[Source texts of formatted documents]
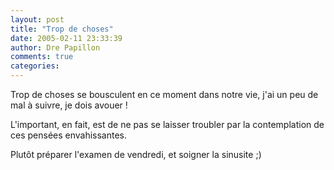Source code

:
 ```yaml
---
layout: post
title: "Trop de choses"
date: 2005-02-11 23:33:39
author: Dre Papillon
comments: true
categories: 
---
```



Trop de choses se bousculent en ce moment dans notre vie, j'ai un peu de mal à suivre, je dois avouer !

L'important, en fait, est de ne pas se laisser troubler par la contemplation de ces pensées envahissantes.

Plutôt préparer l'examen de vendredi, et soigner la sinusite ;)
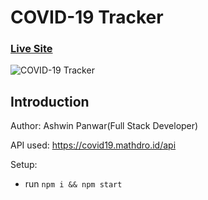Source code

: # COVID-19 Tracker

### [Live Site](https://covid19statswebsite.netlify.com/)

![COVID-19 Tracker](https://i.ibb.co/X87BqVY/Screenshot-2020-04-13-at-10-14-58.png)

## Introduction
Author: Ashwin Panwar(Full Stack Developer)

API used: https://covid19.mathdro.id/api

Setup:
- run ```npm i && npm start```
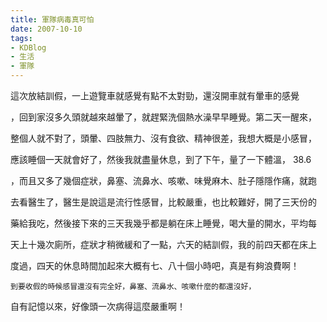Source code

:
 ```yaml
---
title: 軍隊病毒真可怕
date: 2007-10-10
tags:
- KDBlog
- 生活
- 軍隊
---
```

這次放結訓假，一上遊覽車就感覺有點不太對勁，還沒開車就有暈車的感覺

，回到家沒多久頭就越來越暈了，就趕緊洗個熱水澡早早睡覺。第二天一醒來，

整個人就不對了，頭暈、四肢無力、沒有食欲、精神很差，我想大概是小感冒，

應該睡個一天就會好了，然後我就盡量休息，到了下午，量了一下體溫， 38.6

，而且又多了幾個症狀，鼻塞、流鼻水、咳嗽、味覺麻木、肚子隱隱作痛，就跑

去看醫生了，醫生是說這是流行性感冒，比較嚴重，也比較難好，開了三天份的

藥給我吃，然後接下來的三天我幾乎都是躺在床上睡覺，喝大量的開水，平均每

天上十幾次廁所，症狀才稍微緩和了一點，六天的結訓假，我的前四天都在床上

度過，四天的休息時間加起來大概有七、八十個小時吧，真是有夠浪費啊！

    到要收假的時候感冒還沒有完全好，鼻塞、流鼻水、咳嗽什麼的都還沒好，

自有記憶以來，好像頭一次病得這麼嚴重啊！

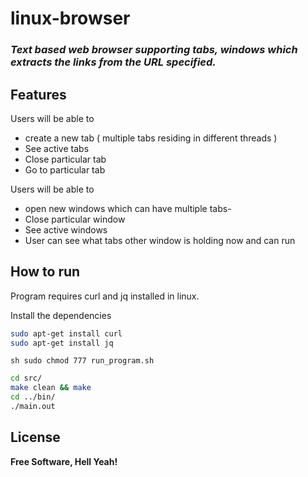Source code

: # linux-browser
### _Text based web browser supporting tabs, windows which extracts the links from the URL specified._

## Features

Users will be able to   
 - create a new tab ( multiple tabs residing in different threads )
 - See active tabs
 - Close particular tab
 - Go to particular tab

Users will be able to
- open new windows which can have multiple tabs- 
- Close particular window
- See active windows
- User can see what tabs other window is holding now and can run

## How to run

Program requires curl and jq installed in linux.

Install the dependencies

```sh
sudo apt-get install curl
sudo apt-get install jq
```

```sh sudo chmod 777 run_program.sh```

```sh
cd src/
make clean && make
cd ../bin/
./main.out
```

## License

**Free Software, Hell Yeah!**
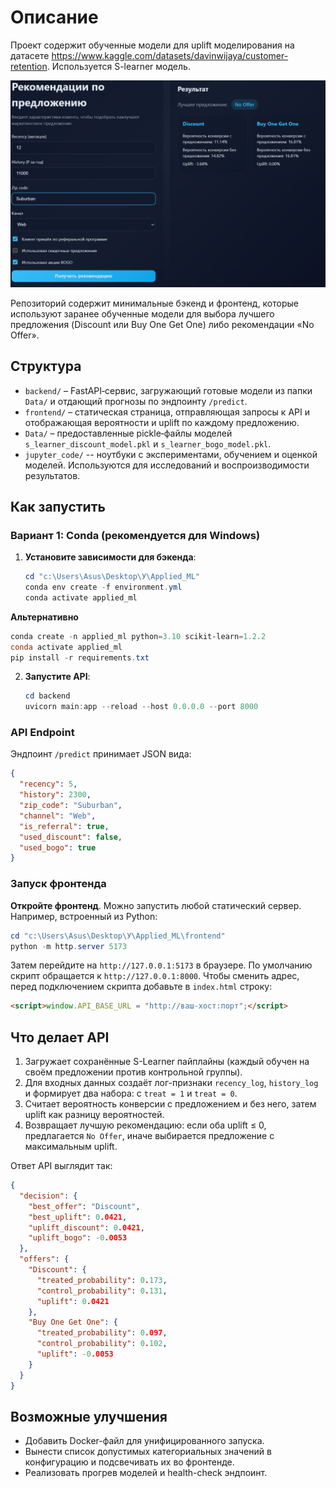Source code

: # Описание 

Проект содержит обученные модели для uplift моделирования на датасете https://www.kaggle.com/datasets/davinwijaya/customer-retention. Используется S-learner модель. 

![Uplift Marketing Demo](img/frontend.png)

Репозиторий содержит минимальные бэкенд и фронтенд, которые используют заранее обученные модели для выбора лучшего предложения (Discount или Buy One Get One) либо рекомендации «No Offer».


## Структура

- `backend/` – FastAPI‑сервис, загружающий готовые модели из папки `Data/` и отдающий прогнозы по эндпоинту `/predict`.
- `frontend/` – статическая страница, отправляющая запросы к API и отображающая вероятности и uplift по каждому предложению.
- `Data/` – предоставленные pickle‑файлы моделей `s_learner_discount_model.pkl` и `s_learner_bogo_model.pkl`.
- `jupyter_code/` -- ноутбуки с экспериментами, обучением и оценкой моделей. Используются для исследований и воспроизводимости результатов.

## Как запустить

### Вариант 1: Conda (рекомендуется для Windows)

1. **Установите зависимости для бэкенда**:

   ```powershell
   cd "c:\Users\Asus\Desktop\У\Applied_ML"
   conda env create -f environment.yml
   conda activate applied_ml
   ```

  **Альтернативно**
  ```powershell
  conda create -n applied_ml python=3.10 scikit-learn=1.2.2
  conda activate applied_ml
  pip install -r requirements.txt
  ```
2. **Запустите API**:

   ```powershell
   cd backend
   uvicorn main:app --reload --host 0.0.0.0 --port 8000
   ```


### API Endpoint

Эндпоинт `/predict` принимает JSON вида:

```json
{
  "recency": 5,
  "history": 2300,
  "zip_code": "Suburban",
  "channel": "Web",
  "is_referral": true,
  "used_discount": false,
  "used_bogo": true
}
```

### Запуск фронтенда

**Откройте фронтенд**. Можно запустить любой статический сервер. Например, встроенный из Python:

```powershell
cd "c:\Users\Asus\Desktop\У\Applied_ML\frontend"
python -m http.server 5173
```

Затем перейдите на `http://127.0.0.1:5173` в браузере. По умолчанию скрипт обращается к `http://127.0.0.1:8000`. Чтобы сменить адрес, перед подключением скрипта добавьте в `index.html` строку:

```html
<script>window.API_BASE_URL = "http://ваш-хост:порт";</script>
```

## Что делает API

1. Загружает сохранённые S-Learner пайплайны (каждый обучен на своём предложении против контрольной группы).
2. Для входных данных создаёт лог-признаки `recency_log`, `history_log` и формирует два набора: с `treat = 1` и `treat = 0`.
3. Считает вероятность конверсии с предложением и без него, затем uplift как разницу вероятностей.
4. Возвращает лучшую рекомендацию: если оба uplift ≤ 0, предлагается `No Offer`, иначе выбирается предложение с максимальным uplift.

Ответ API выглядит так:

```json
{
  "decision": {
    "best_offer": "Discount",
    "best_uplift": 0.0421,
    "uplift_discount": 0.0421,
    "uplift_bogo": -0.0053
  },
  "offers": {
    "Discount": {
      "treated_probability": 0.173,
      "control_probability": 0.131,
      "uplift": 0.0421
    },
    "Buy One Get One": {
      "treated_probability": 0.097,
      "control_probability": 0.102,
      "uplift": -0.0053
    }
  }
}
```

## Возможные улучшения

- Добавить Docker-файл для унифицированного запуска.
- Вынести список допустимых категориальных значений в конфигурацию и подсвечивать их во фронтенде.
- Реализовать прогрев моделей и health-check эндпоинт.
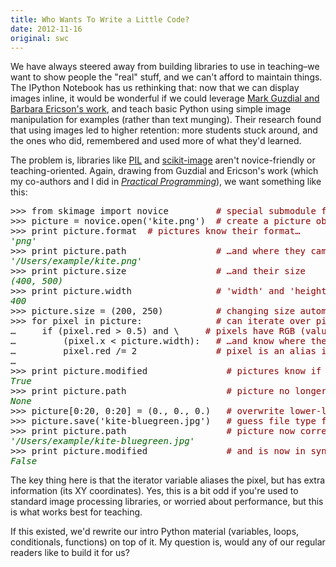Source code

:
 ```yaml
---
title: Who Wants To Write a Little Code?
date: 2012-11-16
original: swc
---
```


<p>We have always steered away from building libraries to use in teaching–we want to show people the "real" stuff, and we can't afford to maintain things. The IPython Notebook has us rethinking that: now that we can display images inline, it would be wonderful if we could leverage <a href="http://coweb.cc.gatech.edu/mediaComp-teach">Mark Guzdial and Barbara Ericson's work</a>, and teach basic Python using simple image manipulation for examples (rather than text munging). Their research found that using images led to higher retention: more students stuck around, and the ones who did, remembered and used more of what they'd learned.</p>

<p>The problem is, libraries like <a href="http://www.pythonware.com/products/pil/">PIL</a> and <a href="http://scikit-image.org/">scikit-image</a> aren't novice-friendly or teaching-oriented. Again, drawing from Guzdial and Ericson's work (which my co-authors and I did in <em><a href="http://www.amazon.com/Practical-Programming-Introduction-Pragmatic-Programmers/dp/1934356271/">Practical Programming</a></em>), we want something like this:</p>
<pre>&gt;&gt;&gt; from skimage import novice        <span style="color: darkred;"> # special submodule for beginners</span>
&gt;&gt;&gt; picture = novice.open('kite.png') <span style="color: darkred;"> # create a picture object from a file</span>
&gt;&gt;&gt; print picture.format <span style="color: darkred;"> # pictures know their format…</span>
<span style="color: darkgreen;"><em>'png'</em></span>
&gt;&gt;&gt; print picture.path                <span style="color: darkred;"> # …and where they came from…</span>
<span style="color: darkgreen;"><em>'/Users/example/kite.png'</em></span>
&gt;&gt;&gt; print picture.size                <span style="color: darkred;"> # …and their size</span>
<span style="color: darkgreen;"><em>(400, 500)</em></span>
&gt;&gt;&gt; print picture.width               <span style="color: darkred;"> # 'width' and 'height' also exposed</span>
<span style="color: darkgreen;"><em>400</em></span>
&gt;&gt;&gt; picture.size = (200, 250)         <span style="color: darkred;"> # changing size automatically resizes</span>
&gt;&gt;&gt; for pixel in picture:             <span style="color: darkred;"> # can iterate over pixels</span>
…     if (pixel.red &gt; 0.5) and \    <span style="color: darkred;"> # pixels have RGB (values are 0.0-1.0)…</span>
…         (pixel.x &lt; picture.width):   <span style="color: darkred;"># …and know where they are</span>
…         pixel.red /= 2               <span style="color: darkred;"># pixel is an alias into the picture</span>
…
&gt;&gt;&gt; print picture.modified               <span style="color: darkred;"># pictures know if their pixels are dirty</span>
<span style="color: darkgreen;"><em>True</em></span>
&gt;&gt;&gt; print picture.path                   <span style="color: darkred;"># picture no longer corresponds to file</span>
<span style="color: darkgreen;"><em>None</em></span>
&gt;&gt;&gt; picture[0:20, 0:20] = (0., 0., 0.)   <span style="color: darkred;"># overwrite lower-left rectangle with black</span>
&gt;&gt;&gt; picture.save('kite-bluegreen.jpg')   <span style="color: darkred;"># guess file type from suffix</span>
&gt;&gt;&gt; print picture.path                   <span style="color: darkred;"># picture now corresponds to file</span>
<span style="color: darkgreen;"><em>'/Users/example/kite-bluegreen.jpg'</em></span>
&gt;&gt;&gt; print picture.modified               <span style="color: darkred;"># and is now in sync</span>
<span style="color: darkgreen;"><em>False</em></span></pre>
<p>The key thing here is that the iterator variable aliases the pixel, but has extra information (its XY coordinates). Yes, this is a bit odd if you're used to standard image processing libraries, or worried about performance, but this is what works best for teaching.</p>

<p>If this existed, we'd rewrite our intro Python material (variables, loops, conditionals, functions) on top of it. My question is, would any of our regular readers like to build it for us?</p>

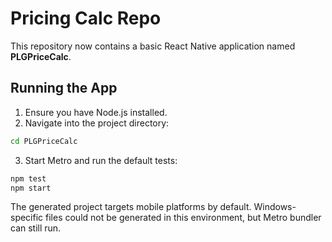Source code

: # Pricing Calc Repo

This repository now contains a basic React Native application named **PLGPriceCalc**.

## Running the App

1. Ensure you have Node.js installed.
2. Navigate into the project directory:

```bash
cd PLGPriceCalc
```

3. Start Metro and run the default tests:

```bash
npm test
npm start
```

The generated project targets mobile platforms by default. Windows-specific files
could not be generated in this environment, but Metro bundler can still run.
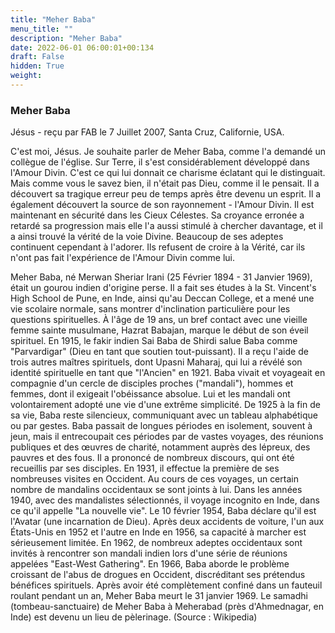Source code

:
 ```yaml
---
title: "Meher Baba"
menu_title: ""
description: "Meher Baba"
date: 2022-06-01 06:00:01+00:134
draft: False
hidden: True
weight:
---
```

### Meher Baba

Jésus - reçu par FAB le 7 Juillet 2007, Santa Cruz, Californie, USA.

C'est moi, Jésus.
Je souhaite parler de Meher Baba, comme l'a demandé un collègue de l'église.
Sur Terre, il s'est considérablement développé dans l'Amour Divin. C'est ce qui lui donnait ce charisme éclatant qui le distinguait. Mais comme vous le savez bien, il n'était pas Dieu, comme il le pensait.
Il a découvert sa tragique erreur peu de temps après être devenu un esprit. Il a également découvert la source de son rayonnement - l'Amour Divin.
Il est maintenant en sécurité dans les Cieux Célestes. Sa croyance erronée a retardé sa progression mais elle l'a aussi stimulé à chercher davantage, et il a ainsi trouvé la vérité de la voie Divine.
Beaucoup de ses adeptes continuent cependant à l'adorer. Ils refusent de croire à la Vérité, car ils n'ont pas fait l'expérience de l'Amour Divin comme lui.

Meher Baba, né Merwan Sheriar Irani (25 Février 1894 - 31 Janvier 1969), était un gourou indien d'origine perse. Il a fait ses études à la St. Vincent's High School de Pune, en Inde, ainsi qu'au Deccan College, et a mené une vie scolaire normale, sans montrer d'inclination particulière pour les questions spirituelles. À l'âge de 19 ans, un bref contact avec une vieille femme sainte musulmane, Hazrat Babajan, marque le début de son éveil spirituel. En 1915, le fakir indien Sai Baba de Shirdi salue Baba comme "Parvardigar" (Dieu en tant que soutien tout-puissant). Il a reçu l'aide de trois autres maîtres spirituels, dont Upasni Maharaj, qui lui a révélé son identité spirituelle en tant que "l'Ancien" en 1921.
Baba vivait et voyageait en compagnie d'un cercle de disciples proches ("mandali"), hommes et femmes, dont il exigeait l'obéissance absolue. Lui et les mandali ont volontairement adopté une vie d'une extrême simplicité. De 1925 à la fin de sa vie, Baba reste silencieux, communiquant avec un tableau alphabétique ou par gestes. Baba passait de longues périodes en isolement, souvent à jeun, mais il entrecoupait ces périodes par de vastes voyages, des réunions publiques et des œuvres de charité, notamment auprès des lépreux, des pauvres et des fous. Il a prononcé de nombreux discours, qui ont été recueillis par ses disciples.
En 1931, il effectue la première de ses nombreuses visites en Occident. Au cours de ces voyages, un certain nombre de mandalins occidentaux se sont joints à lui. Dans les années 1940, avec des mandalistes sélectionnés, il voyage incognito en Inde, dans ce qu'il appelle "La nouvelle vie". Le 10 février 1954, Baba déclare qu'il est l'Avatar (une incarnation de Dieu).
Après deux accidents de voiture, l'un aux États-Unis en 1952 et l'autre en Inde en 1956, sa capacité à marcher est sérieusement limitée. En 1962, de nombreux adeptes occidentaux sont invités à rencontrer son mandali indien lors d'une série de réunions appelées "East-West Gathering". En 1966, Baba aborde le problème croissant de l'abus de drogues en Occident, discréditant ses prétendus bénéfices spirituels. Après avoir été complètement confiné dans un fauteuil roulant pendant un an, Meher Baba meurt le 31 janvier 1969. Le samadhi (tombeau-sanctuaire) de Meher Baba à Meherabad (près d'Ahmednagar, en Inde) est devenu un lieu de pèlerinage. (Source : Wikipedia)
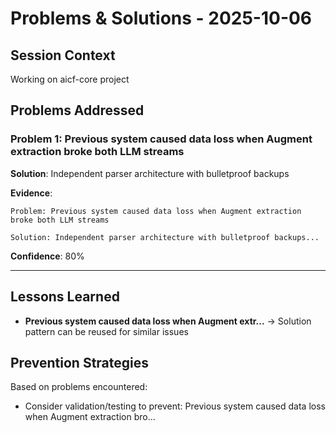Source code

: # Problems & Solutions - 2025-10-06

## Session Context
Working on aicf-core project

## Problems Addressed

### Problem 1: Previous system caused data loss when Augment extraction broke both LLM streams

**Solution**: Independent parser architecture with bulletproof backups

**Evidence**: 
```
Problem: Previous system caused data loss when Augment extraction broke both LLM streams

Solution: Independent parser architecture with bulletproof backups...
```

**Confidence**: 80%

---


## Lessons Learned

- **Previous system caused data loss when Augment extr...** → Solution pattern can be reused for similar issues

## Prevention Strategies

Based on problems encountered:
- Consider validation/testing to prevent: Previous system caused data loss when Augment extraction bro...
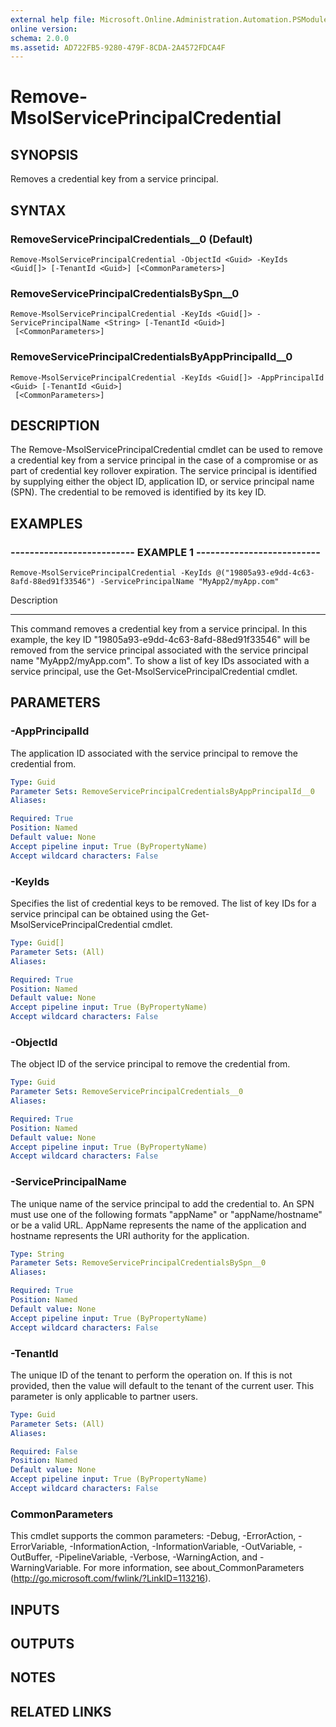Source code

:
 ```yaml
---
external help file: Microsoft.Online.Administration.Automation.PSModule.dll-Help.xml
online version: 
schema: 2.0.0
ms.assetid: AD722FB5-9280-479F-8CDA-2A4572FDCA4F
---
```


# Remove-MsolServicePrincipalCredential

## SYNOPSIS
Removes a credential key from a service principal.

## SYNTAX

### RemoveServicePrincipalCredentials__0 (Default)
```
Remove-MsolServicePrincipalCredential -ObjectId <Guid> -KeyIds <Guid[]> [-TenantId <Guid>] [<CommonParameters>]
```

### RemoveServicePrincipalCredentialsBySpn__0
```
Remove-MsolServicePrincipalCredential -KeyIds <Guid[]> -ServicePrincipalName <String> [-TenantId <Guid>]
 [<CommonParameters>]
```

### RemoveServicePrincipalCredentialsByAppPrincipalId__0
```
Remove-MsolServicePrincipalCredential -KeyIds <Guid[]> -AppPrincipalId <Guid> [-TenantId <Guid>]
 [<CommonParameters>]
```

## DESCRIPTION
The Remove-MsolServicePrincipalCredential cmdlet can be used to remove a credential key from a service principal in the case of a compromise or as part of credential key rollover expiration.
The service principal is identified by supplying either the object ID, application ID, or service principal name (SPN).
The credential to be removed is identified by its key ID.

## EXAMPLES

### -------------------------- EXAMPLE 1 --------------------------
```
Remove-MsolServicePrincipalCredential -KeyIds @("19805a93-e9dd-4c63-8afd-88ed91f33546") -ServicePrincipalName "MyApp2/myApp.com"
```

Description

-----------

This command removes a credential key from a service principal.
In this example, the key ID "19805a93-e9dd-4c63-8afd-88ed91f33546" will be removed from the service principal associated with the service principal name "MyApp2/myApp.com".
To show a list of key IDs associated with a service principal, use the Get-MsolServicePrincipalCredential cmdlet.

## PARAMETERS

### -AppPrincipalId
The application ID associated with the service principal to remove the credential from.

```yaml
Type: Guid
Parameter Sets: RemoveServicePrincipalCredentialsByAppPrincipalId__0
Aliases: 

Required: True
Position: Named
Default value: None
Accept pipeline input: True (ByPropertyName)
Accept wildcard characters: False
```

### -KeyIds
Specifies the list of credential keys to be removed.
The list of key IDs for a service principal can be obtained using the Get-MsolServicePrincipalCredential cmdlet.

```yaml
Type: Guid[]
Parameter Sets: (All)
Aliases: 

Required: True
Position: Named
Default value: None
Accept pipeline input: True (ByPropertyName)
Accept wildcard characters: False
```

### -ObjectId
The object ID of the service principal to remove the credential from.

```yaml
Type: Guid
Parameter Sets: RemoveServicePrincipalCredentials__0
Aliases: 

Required: True
Position: Named
Default value: None
Accept pipeline input: True (ByPropertyName)
Accept wildcard characters: False
```

### -ServicePrincipalName
The unique name of the service principal to add the credential to.
            An SPN must use one of the following formats "appName" or "appName/hostname" or be a valid URL. 
AppName represents the name of the application and hostname represents the URI authority for the application.

```yaml
Type: String
Parameter Sets: RemoveServicePrincipalCredentialsBySpn__0
Aliases: 

Required: True
Position: Named
Default value: None
Accept pipeline input: True (ByPropertyName)
Accept wildcard characters: False
```

### -TenantId
The unique ID of the tenant to perform the operation on.
If this is not provided, then the value will default to the tenant of the current user.
This parameter is only applicable to partner users.

```yaml
Type: Guid
Parameter Sets: (All)
Aliases: 

Required: False
Position: Named
Default value: None
Accept pipeline input: True (ByPropertyName)
Accept wildcard characters: False
```

### CommonParameters
This cmdlet supports the common parameters: -Debug, -ErrorAction, -ErrorVariable, -InformationAction, -InformationVariable, -OutVariable, -OutBuffer, -PipelineVariable, -Verbose, -WarningAction, and -WarningVariable. For more information, see about_CommonParameters (http://go.microsoft.com/fwlink/?LinkID=113216).

## INPUTS

## OUTPUTS

## NOTES

## RELATED LINKS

◆ REQUIRED WORK
Read the data above and pull out each line that holds the string "backend".

◆ SOLUTION FOR THIS TASK
- `backend/` – FastAPI‑сервис, загружающий готовые модели из папки `Data/` и отдающий прогнозы по эндпоинту `/predict`.
   cd backend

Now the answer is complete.